Todo el cine de Larraín se mueve en ese territorio. De sus películas, la que más se parece a El Conde es, extrañamente, Neruda, el retrato del poeta deseante y deseado, masculinamente tóxico al modo picassiano, en medio de una vorágine de persecución política. El gran poeta comunista y el infame dictador de extrema derecha se tocan en sus extremos. Uno es celebrado, pese a la crítica justificada, públicamente; el otro ha sido expulsado de los panteones institucionales, pero es añorado en secreto.
También habla del deseo más oscuro, de una monja y de una especie de exorcista El club, que nos introduce en una de esas casas donde la Iglesia recluye a sus sacerdotes cancelados. Su clímax está en el discurso de Sandokan, víctima de pederastia que se traslada hasta el pueblo remoto de los curas confinados para gritarles la verdad a la cara. En El Conde, en cambio, las víctimas no hablan. La película es un monólogo polifónico de los victimarios. Las personas que mueren en Santiago y cuyo corazón es arrancado y licuado no tienen voz. No dicen absolutamente nada.
La opción es arriesgada pero brillante, porque la película llega en un contexto muy particular: el del 50 aniversario del golpe de estado que provocó el suicidio de Salvador Allende. Desde la novela Allende y el museo del suicidio (Galaxia Gutenberg), de Ariel Dorfman, hasta el pódcast Algunos me decían Goebbels (Anfibia / Universidad Alberto Hurtado), que cuenta la historia de Álvaro Puga, el asesor letraherido de Pinochet, pasando por la serie de televisión Los mil días de Allende, la programación del notable Museo de la Memoria y los Derechos Humanos y tantos otros objetos culturales, prima el enfoque histórico, periodístico, documental, incluso militante.
Sin duda era el adecuado para la excelente película mainstream Argentina, 1985, de Santiago Mitre, porque, pese al auge posterior de Javier Milei (El loco, según el título de la biografía de Juan Luis González), Jorge Rafael Videla y el resto de miembros de la Junta Militar fueron juzgados, condenados y superados por la gran mayoría de la población del país vecino.
Según una encuesta reciente, realizada por Activa Research, en cambio, el 40% de los chilenos cree que el culpable de que la democracia fuera interrumpida en 1973 fue el presidente socialista Salvador Allende.
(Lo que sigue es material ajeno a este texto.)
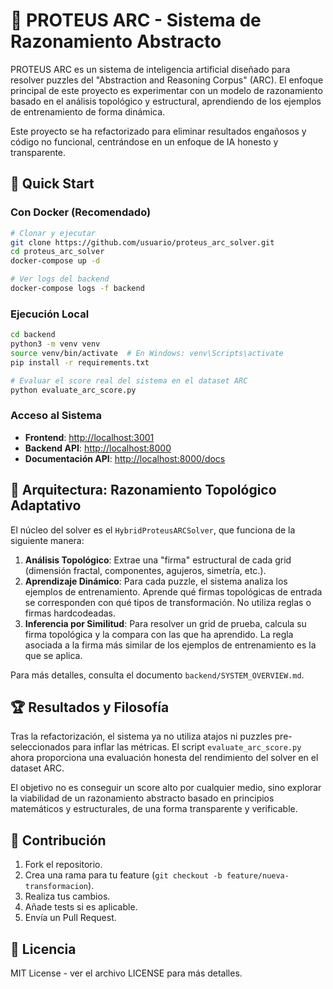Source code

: # 🧠 PROTEUS ARC - Sistema de Razonamiento Abstracto

PROTEUS ARC es un sistema de inteligencia artificial diseñado para resolver puzzles del "Abstraction and Reasoning Corpus" (ARC). El enfoque principal de este proyecto es experimentar con un modelo de razonamiento basado en el análisis topológico y estructural, aprendiendo de los ejemplos de entrenamiento de forma dinámica.

Este proyecto se ha refactorizado para eliminar resultados engañosos y código no funcional, centrándose en un enfoque de IA honesto y transparente.

## 🚀 Quick Start

### Con Docker (Recomendado)

```bash
# Clonar y ejecutar
git clone https://github.com/usuario/proteus_arc_solver.git
cd proteus_arc_solver
docker-compose up -d

# Ver logs del backend
docker-compose logs -f backend
```

### Ejecución Local

```bash
cd backend
python3 -m venv venv
source venv/bin/activate  # En Windows: venv\Scripts\activate
pip install -r requirements.txt

# Evaluar el score real del sistema en el dataset ARC
python evaluate_arc_score.py
```

### Acceso al Sistema

- **Frontend**: [http://localhost:3001](http://localhost:3001)
- **Backend API**: [http://localhost:8000](http://localhost:8000)
- **Documentación API**: [http://localhost:8000/docs](http://localhost:8000/docs)


## 🔬 Arquitectura: Razonamiento Topológico Adaptativo

El núcleo del solver es el `HybridProteusARCSolver`, que funciona de la siguiente manera:

1.  **Análisis Topológico**: Extrae una "firma" estructural de cada grid (dimensión fractal, componentes, agujeros, simetría, etc.).
2.  **Aprendizaje Dinámico**: Para cada puzzle, el sistema analiza los ejemplos de entrenamiento. Aprende qué firmas topológicas de entrada se corresponden con qué tipos de transformación. No utiliza reglas o firmas hardcodeadas.
3.  **Inferencia por Similitud**: Para resolver un grid de prueba, calcula su firma topológica y la compara con las que ha aprendido. La regla asociada a la firma más similar de los ejemplos de entrenamiento es la que se aplica.

Para más detalles, consulta el documento `backend/SYSTEM_OVERVIEW.md`.

## 🏆 Resultados y Filosofía

Tras la refactorización, el sistema ya no utiliza atajos ni puzzles pre-seleccionados para inflar las métricas. El script `evaluate_arc_score.py` ahora proporciona una evaluación honesta del rendimiento del solver en el dataset ARC.

El objetivo no es conseguir un score alto por cualquier medio, sino explorar la viabilidad de un razonamiento abstracto basado en principios matemáticos y estructurales, de una forma transparente y verificable.

## 🤝 Contribución

1.  Fork el repositorio.
2.  Crea una rama para tu feature (`git checkout -b feature/nueva-transformacion`).
3.  Realiza tus cambios.
4.  Añade tests si es aplicable.
5.  Envía un Pull Request.

## 📝 Licencia

MIT License - ver el archivo LICENSE para más detalles.
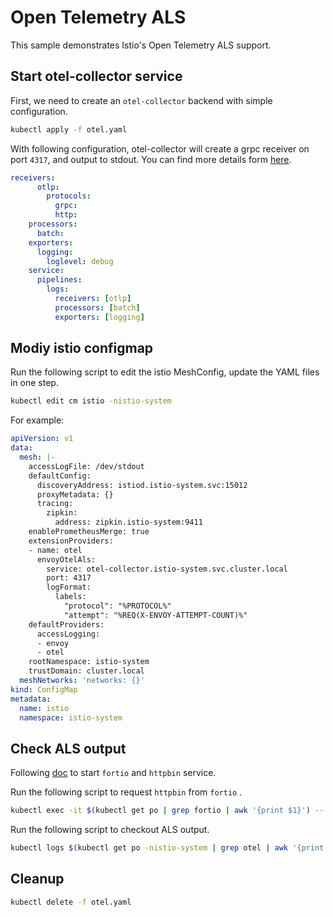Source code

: # Open Telemetry ALS

This sample demonstrates Istio's Open Telemetry ALS support.

## Start otel-collector service

First, we need to create an `otel-collector` backend with simple configuration.

```bash
kubectl apply -f otel.yaml
```

With following configuration, otel-collector will create a grpc receiver on port `4317`, and output to stdout. You can find more details form [here](https://github.com/open-telemetry/opentelemetry-collector).

```yaml
receivers:
      otlp:
        protocols:
          grpc:
          http:
    processors:
      batch:
    exporters:
      logging:
        loglevel: debug
    service:
      pipelines:
        logs:
          receivers: [otlp]
          processors: [batch]
          exporters: [logging]
```

## Modiy istio configmap

Run the following script to edit the istio MeshConfig, update the YAML files in one step.

```bash
kubectl edit cm istio -nistio-system
```

For example:

```yaml
apiVersion: v1
data:
  mesh: |-
    accessLogFile: /dev/stdout
    defaultConfig:
      discoveryAddress: istiod.istio-system.svc:15012
      proxyMetadata: {}
      tracing:
        zipkin:
          address: zipkin.istio-system:9411
    enablePrometheusMerge: true
    extensionProviders:
    - name: otel
      envoyOtelAls:
        service: otel-collector.istio-system.svc.cluster.local
        port: 4317
        logFormat:
          labels:
            "protocol": "%PROTOCOL%"
            "attempt": "%REQ(X-ENVOY-ATTEMPT-COUNT)%"
    defaultProviders:
      accessLogging:
      - envoy
      - otel
    rootNamespace: istio-system
    trustDomain: cluster.local
  meshNetworks: 'networks: {}'
kind: ConfigMap
metadata:
  name: istio
  namespace: istio-system
```

## Check ALS output

Following [doc](../httpbin/README.md) to start `fortio` and `httpbin` service.

Run the following script to request `httpbin` from `fortio` .

```bash
kubectl exec -it $(kubectl get po | grep fortio | awk '{print $1}') -- fortio curl httpbin:8000/ip
```

Run the following script to checkout ALS output.

```bash
kubectl logs $(kubectl get po -nistio-system | grep otel | awk '{print $1}') -nistio-system
```

## Cleanup

```bash
kubectl delete -f otel.yaml
```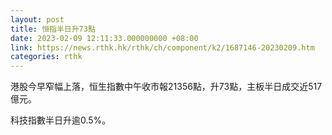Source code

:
 ```yaml
---
layout: post
title: 恒指半日升73點
date: 2023-02-09 12:11:33.000000000 +08:00
link: https://news.rthk.hk/rthk/ch/component/k2/1687146-20230209.htm
categories: rthk
---
```


港股今早窄幅上落，恒生指數中午收市報21356點，升73點，主板半日成交近517億元。

科技指數半日升逾0.5%。
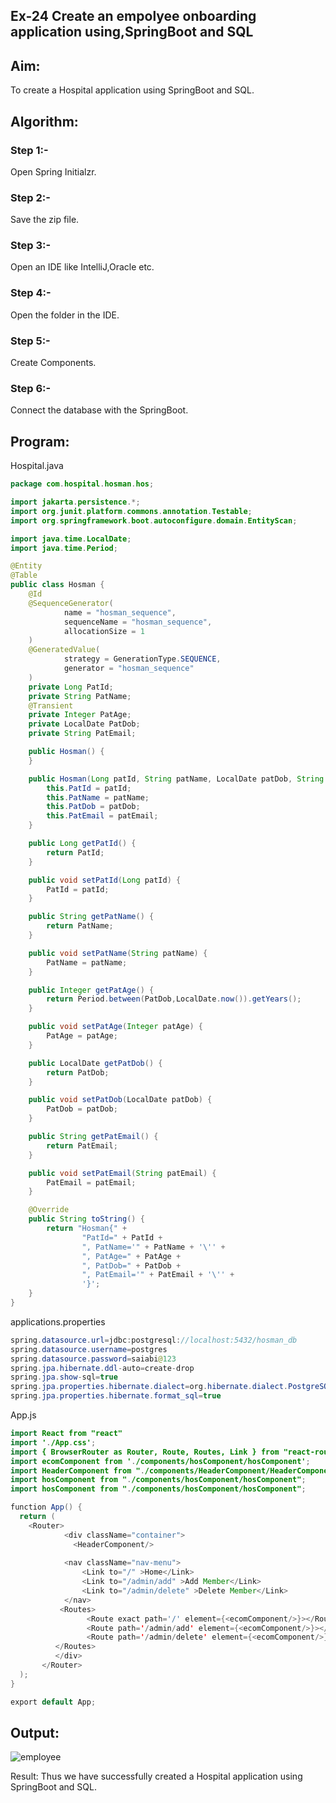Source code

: ## Ex-24 Create an empolyee onboarding application using,SpringBoot and SQL
## Aim:
To create a Hospital application using SpringBoot and SQL.

## Algorithm:
### Step 1:- 
Open Spring Initialzr.

### Step 2:-
Save the zip file.

### Step 3:-
Open an IDE like IntelliJ,Oracle etc.

### Step 4:-
Open the folder in the IDE.

### Step 5:-
Create Components.

### Step 6:-
Connect the database with the SpringBoot.

## Program:
Hospital.java
```java
package com.hospital.hosman.hos;

import jakarta.persistence.*;
import org.junit.platform.commons.annotation.Testable;
import org.springframework.boot.autoconfigure.domain.EntityScan;

import java.time.LocalDate;
import java.time.Period;

@Entity
@Table
public class Hosman {
    @Id
    @SequenceGenerator(
            name = "hosman_sequence",
            sequenceName = "hosman_sequence",
            allocationSize = 1
    )
    @GeneratedValue(
            strategy = GenerationType.SEQUENCE,
            generator = "hosman_sequence"
    )
    private Long PatId;
    private String PatName;
    @Transient
    private Integer PatAge;
    private LocalDate PatDob;
    private String PatEmail;

    public Hosman() {
    }

    public Hosman(Long patId, String patName, LocalDate patDob, String patEmail) {
        this.PatId = patId;
        this.PatName = patName;
        this.PatDob = patDob;
        this.PatEmail = patEmail;
    }

    public Long getPatId() {
        return PatId;
    }

    public void setPatId(Long patId) {
        PatId = patId;
    }

    public String getPatName() {
        return PatName;
    }

    public void setPatName(String patName) {
        PatName = patName;
    }

    public Integer getPatAge() {
        return Period.between(PatDob,LocalDate.now()).getYears();
    }

    public void setPatAge(Integer patAge) {
        PatAge = patAge;
    }

    public LocalDate getPatDob() {
        return PatDob;
    }

    public void setPatDob(LocalDate patDob) {
        PatDob = patDob;
    }

    public String getPatEmail() {
        return PatEmail;
    }

    public void setPatEmail(String patEmail) {
        PatEmail = patEmail;
    }

    @Override
    public String toString() {
        return "Hosman{" +
                "PatId=" + PatId +
                ", PatName='" + PatName + '\'' +
                ", PatAge=" + PatAge +
                ", PatDob=" + PatDob +
                ", PatEmail='" + PatEmail + '\'' +
                '}';
    }
}
```

applications.properties
```java
spring.datasource.url=jdbc:postgresql://localhost:5432/hosman_db
spring.datasource.username=postgres
spring.datasource.password=saiabi@123
spring.jpa.hibernate.ddl-auto=create-drop
spring.jpa.show-sql=true
spring.jpa.properties.hibernate.dialect=org.hibernate.dialect.PostgreSQLDialect
spring.jpa.properties.hibernate.format_sql=true
```
App.js
```java
import React from "react"
import './App.css';
import { BrowserRouter as Router, Route, Routes, Link } from "react-router-dom";
import ecomComponent from './components/hosComponent/hosComponent';
import HeaderComponent from "./components/HeaderComponent/HeaderComponent";
import hosComponent from "./components/hosComponent/hosComponent";
import hosComponent from "./components/hosComponent/hosComponent";

function App() {
  return (
    <Router>
            <div className="container">
              <HeaderComponent/>
              
            <nav className="nav-menu">
                <Link to="/" >Home</Link>
                <Link to="/admin/add" >Add Member</Link>
                <Link to="/admin/delete" >Delete Member</Link>
            </nav>
           <Routes>
                 <Route exact path='/' element={<ecomComponent/>}></Route>
                 <Route path='/admin/add' element={<ecomComponent/>}></Route>
                 <Route path='/admin/delete' element={<ecomComponent/>}></Route>
          </Routes>
          </div>
       </Router>
  );
}

export default App;
```
## Output:
![employee](https://github.com/SarankumarJ/Employee-Onboarding-Application/assets/94778101/19d53cde-a5ca-4233-ab6a-bc7ee087a454)


Result:
Thus we have successfully created a Hospital application using SpringBoot and SQL.
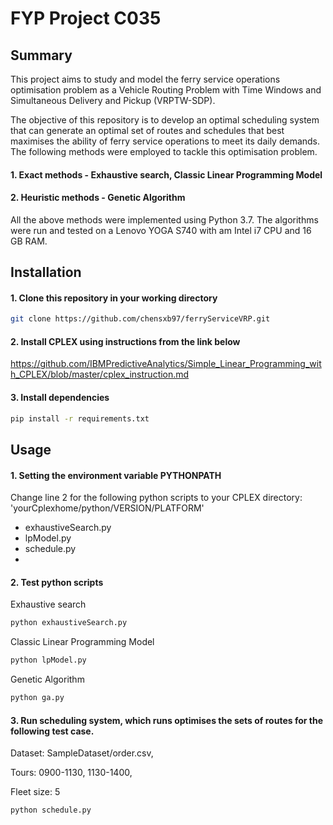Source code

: # FYP Project C035

## Summary
This project aims to study and model the ferry service operations optimisation problem as a Vehicle Routing Problem with Time Windows and Simultaneous Delivery and Pickup (VRPTW-SDP).

The objective of this repository is to develop an optimal scheduling system that can generate an optimal set of routes and schedules that best maximises the ability of ferry service operations to meet its daily demands. The following methods were employed to tackle this optimisation problem.

#### 1. Exact methods - Exhaustive search, Classic Linear Programming Model
#### 2. Heuristic methods - Genetic Algorithm

All the above methods were implemented using Python 3.7.
The algorithms were run and tested on a Lenovo YOGA S740 with am Intel i7 CPU and 16 GB RAM.

## Installation

#### 1. Clone this repository in your working directory

```bash
git clone https://github.com/chensxb97/ferryServiceVRP.git
```

#### 2. Install CPLEX using instructions from the link below

https://github.com/IBMPredictiveAnalytics/Simple_Linear_Programming_with_CPLEX/blob/master/cplex_instruction.md


#### 3. Install dependencies

```bash
pip install -r requirements.txt 
```

## Usage

#### 1. Setting the environment variable PYTHONPATH

Change line 2 for the following python scripts to your CPLEX directory: 'yourCplexhome/python/VERSION/PLATFORM'

- exhaustiveSearch.py
- lpModel.py
- schedule.py
- 
#### 2. Test python scripts

Exhaustive search
```python
python exhaustiveSearch.py
```

Classic Linear Programming Model
```python
python lpModel.py
```

Genetic Algorithm
```python
python ga.py
```

#### 3. Run scheduling system, which runs optimises the sets of routes for the following test case.

Dataset: SampleDataset/order.csv,

Tours: 0900-1130, 1130-1400,

Fleet size: 5

```python
python schedule.py
```






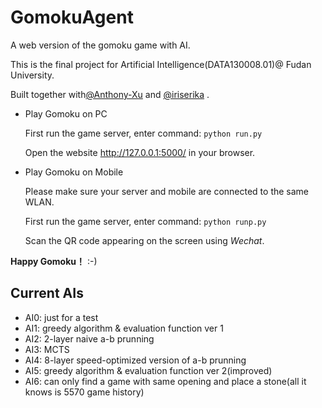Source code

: # GomokuAgent

A web version of the gomoku game with AI. 

This is the final project for Artificial Intelligence(DATA130008.01)@ Fudan University.

Built together with[@Anthony-Xu](https://github.com/Anthony-Xu) and [@iriserika](https://github.com/iriserika) .

- Play Gomoku on PC

  First run the game server, enter command: ```python run.py```

  Open the website http://127.0.0.1:5000/ in your browser.

- Play Gomoku on Mobile

  Please make sure your server and mobile are connected to the same WLAN.

  First run the game server, enter command: ```python runp.py``` 

  Scan the QR code appearing on the screen using *Wechat*.

**Happy Gomoku！** :-)

## Current AIs

- AI0: just for a test
- AI1: greedy algorithm & evaluation function ver 1
- AI2: 2-layer naive a-b prunning
- AI3: MCTS
- AI4: 8-layer speed-optimized version of a-b prunning
- AI5: greedy algorithm & evaluation function ver 2(improved)
- AI6: can only find a game with same opening and place a stone(all it knows is 5570 game history)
Si en su película No, Larraín contó con optimismo, hace once años, cómo la democracia ganó en 1988 el plebiscito nacional, gracias a una estrategia de publicidad positiva, ahora en El Conde comunica pesimismo y desencanto. Ante la derrota de los hechos y los datos, Larraín se decide por la parábola, la fábula, el humor negro. Y por dejar hablar a los villanos, para que se pongan ellos mismos en evidencia.
La película es muy libre, muy estrambótica, muy crítica, muy loca, puro riesgo. Con escenas inolvidables –como el vuelo a lo Batman de Pinochet y su grácil aterrizaje o las piruetas aéreas de la monja—; con unos paisajes que recuerdan los de Ingmar Bergman; con chistes negrísimos; con una historia que abarca dos siglos y medio, narrada en inglés y español, logra elevar un caso, un periodo histórico, una aberración sistemática pero concreta de lo particular a lo universal. A contracorriente, singularmente, con arte, intenta lo imposible: como lo factual ha fracasado en parte para neutralizar al mito infame, propone un delirante y absurdo contramito. El de Pinochet como vampiro inmortal que se bebe los corazones licuados de los chilenos.